Elsewhere, on the northern side of the basin, is a rather good 1930s brick building, once a depot for the former Marylebone council as a surviving plaque makes clear. That will get swept away in the next phase of Rogers building. There is also the rather shabby but undeniably real North Westminster Community School, tucked between the new office blocks and the Westway. That's another of those London moments, where glitz meets grime. No worries: the developers are building schools elsewhere so that they can clear this one away, complete with its grittily multi-ethnic mix of comprehensive pupils, and build more shiny blocks in its place.

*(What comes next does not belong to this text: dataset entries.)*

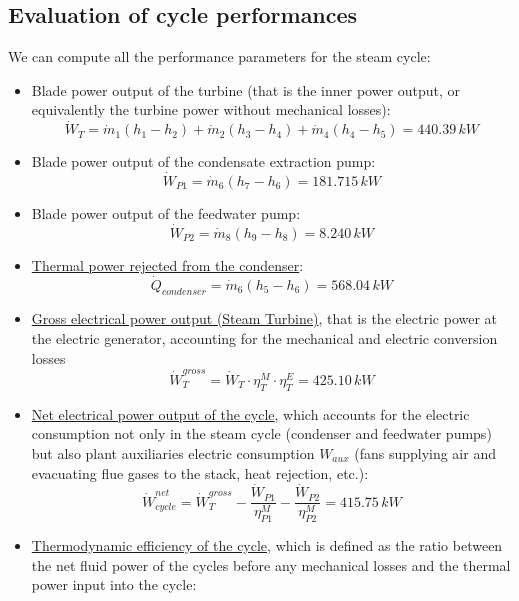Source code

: \documentclass[a4paper,12pt]{article}
\newcommand{\kw}[0]{\,kW}
\begin{document}
\subsection{Evaluation of cycle performances}
We can compute all the performance parameters for the steam cycle:
\begin{itemize}
\item Blade power output of the turbine (that is the inner power output, or equivalently the turbine power without mechanical losses): 
\begin{equation}
\dot{W}_T = \dot{m}_1(h_1-h_2) + 
			\dot{m}_2(h_3-h_4) +
			\dot{m}_4(h_4-h_5) = 440.39 \kw
\end{equation}
%
\item Blade power output of the condensate extraction pump:
\begin{equation}
\dot{W}_{P1} = \dot{m}_6(h_7-h_6) = 181.715 \kw
\end{equation}
%
\item Blade power output of the feedwater pump:
\begin{equation}
\dot{W}_{P2} = \dot{m}_8(h_9-h_8) = 8.240 \kw
\end{equation}
%
\item \underline{Thermal power rejected from the condenser}:
\begin{equation}
\dot{Q}_{condenser} = \dot{m}_6(h_5-h_6) = 568.04 \kw
\end{equation}
%
\item \underline{Gross electrical power output (Steam Turbine)}, that is the electric power at the electric generator, accounting for the mechanical and electric conversion losses 
\begin{equation}
\dot{W}^{gross}_T = \dot{W}_T \cdot \eta^M_T \cdot \eta^E_T = 425.10 \kw
\end{equation}
%
\item \underline{Net electrical power output of the cycle}, which accounts for the electric consumption not only in the steam cycle (condenser and feedwater pumps) but also plant auxiliaries electric consumption $W_{aux}$ (fans supplying air and evacuating flue gases to the stack, heat rejection, etc.):  
\begin{equation}
\dot{W}^{net}_{cycle} = \dot{W}^{gross}_T - \frac{\dot{W}_{P1}}{\eta^M_{P1}} - \frac{\dot{W}_{P2}}{\eta^M_{P2}} = 415.75 \kw
\end{equation}
%
\item \underline{Thermodynamic efficiency of the cycle}, which is defined as the ratio between the net fluid power of the cycles before any mechanical losses and the thermal power input into the cycle:

\end{itemize}
\end{document}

So the sanitization of Paddington proceeds apace, to the extent that it comes as a surprise to learn that the canal basin is actually alive and full of wriggling fish. It is obviously good in economic terms that dereliction should be tackled. It is also good environmentally to re-use urban land to build on, particularly a place like this which is plugged into the public transport system. However the feel of the place is not London, but a cut-down less ambitious version of Potsdamer Platz, Berlin. In its way, it is good. It brings employment and housing, some of it affordable. It's just that - I can't help it - it was much more real, and infinitely more interesting, when it was derelict.
*Note to Americans: "Domestos" is a brand of domestic bleach, available in Britain and Europe since the 1920s, that claims to kill all known germs.